Can you handle that? Yes. Yes you can. And so can I.

3 comments:

Justin said...

Advice: Food--we love it. Dinner parties can be quite the boy-fishing net.

Code Name: Husband from the Future (some would say Ming the Merciless)

Relationship Status: Hitched

20 Dollar Bill: I accept checks

Anthem, First Verse (it's really long):

Ouviram do Ipiranga as margens plácidas
De um povo heroico o brado retumbante,
E o sol da Liberdade, em raios fúlgidos,
Brilhou no céu da Pátria nesse instante.

Se o penhor dessa igualdade
Conseguimos conquistar com braço forte,
Em teu seio, ó Liberdade,
Desafia o nosso peito a própria morte!

Ó Pátria amada,
Idolatrada,
Salve! Salve!

Brasil, um sonho intenso, um raio vívido,
De amor e de esperança à terra desce,
Se em teu formoso céu, risonho e límpido,
A imagem do Cruzeiro resplandece.

Gigante pela própria natureza,
És belo, és forte, impávido colosso,
E o teu futuro espelha essa grandeza.

Terra adorada
Entre outras mil
És tu, Brasil,
Ó Pátria amada!

Dos filhos deste solo
És mãe gentil,
Pátria amada,
Brasil!

Justin said...

You can listen to the anthem here:

http://pt.wikipedia.org/wiki/Hino_Nacional_Brasileiro

What were we talking about again?

Cary said...

I'm going to skip all the prereqs you listed and just give you my advice because I'm a pregnant lady and I can do whatever I want. (Growing up, I never thought I had a problem not backing down - and I'm sure you'd agree . . .I'm not a genteel lady by any stretch of the imagination - but being pregnant has taught me that people can be FAR nosier than I ever thought possible, so I've had to reach for a new level of not backing down.)
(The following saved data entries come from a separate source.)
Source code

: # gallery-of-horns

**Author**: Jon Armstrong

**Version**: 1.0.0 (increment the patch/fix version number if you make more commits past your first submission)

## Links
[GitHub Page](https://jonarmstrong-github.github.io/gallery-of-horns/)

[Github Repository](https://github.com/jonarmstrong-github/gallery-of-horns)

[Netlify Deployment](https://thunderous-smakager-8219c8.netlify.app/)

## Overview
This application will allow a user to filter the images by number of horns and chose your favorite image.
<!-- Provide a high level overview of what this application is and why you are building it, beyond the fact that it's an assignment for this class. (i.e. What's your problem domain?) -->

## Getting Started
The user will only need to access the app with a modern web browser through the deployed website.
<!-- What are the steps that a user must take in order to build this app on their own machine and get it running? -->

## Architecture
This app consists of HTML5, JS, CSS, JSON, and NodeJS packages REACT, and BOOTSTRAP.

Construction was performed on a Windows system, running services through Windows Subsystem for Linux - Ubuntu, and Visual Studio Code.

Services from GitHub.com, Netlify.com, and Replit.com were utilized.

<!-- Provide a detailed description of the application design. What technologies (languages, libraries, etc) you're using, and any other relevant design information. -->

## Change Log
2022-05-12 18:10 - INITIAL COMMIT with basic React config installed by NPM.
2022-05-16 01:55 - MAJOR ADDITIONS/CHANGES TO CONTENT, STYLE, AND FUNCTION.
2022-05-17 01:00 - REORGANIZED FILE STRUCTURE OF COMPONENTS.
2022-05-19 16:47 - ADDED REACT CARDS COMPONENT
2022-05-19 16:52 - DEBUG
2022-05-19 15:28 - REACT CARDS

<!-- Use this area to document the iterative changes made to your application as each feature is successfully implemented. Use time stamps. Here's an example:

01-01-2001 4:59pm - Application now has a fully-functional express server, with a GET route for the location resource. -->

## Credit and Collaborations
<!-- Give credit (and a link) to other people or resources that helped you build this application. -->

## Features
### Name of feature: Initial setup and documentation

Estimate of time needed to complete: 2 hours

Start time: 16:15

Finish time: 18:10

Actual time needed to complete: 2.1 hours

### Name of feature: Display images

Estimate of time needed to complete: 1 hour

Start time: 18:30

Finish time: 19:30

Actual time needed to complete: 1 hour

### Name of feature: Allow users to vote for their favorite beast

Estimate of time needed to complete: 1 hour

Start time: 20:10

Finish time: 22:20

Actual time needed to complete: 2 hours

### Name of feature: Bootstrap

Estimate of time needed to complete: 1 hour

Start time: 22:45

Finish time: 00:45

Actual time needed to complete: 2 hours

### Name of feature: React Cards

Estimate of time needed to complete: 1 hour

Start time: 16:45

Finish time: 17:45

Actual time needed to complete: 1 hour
Here's my advice - and you're probably going to hate me for it because it's going to make me sound like an old married lady: Enjoy the grass on your side of the fence.

It's one of those annoying pieces of advice coming from somebody that's already on the other side of the fence so you instantly hate it. Let me just say, though, in my defense that I actually took my own advice back in the day. It wasn't until I had decided to do my own thing and forget about boys that I met the coolest guy ever - Todd - and, luckily, I was trying to do my own cool thing at the time so he thought I was pretty cool, too. The End.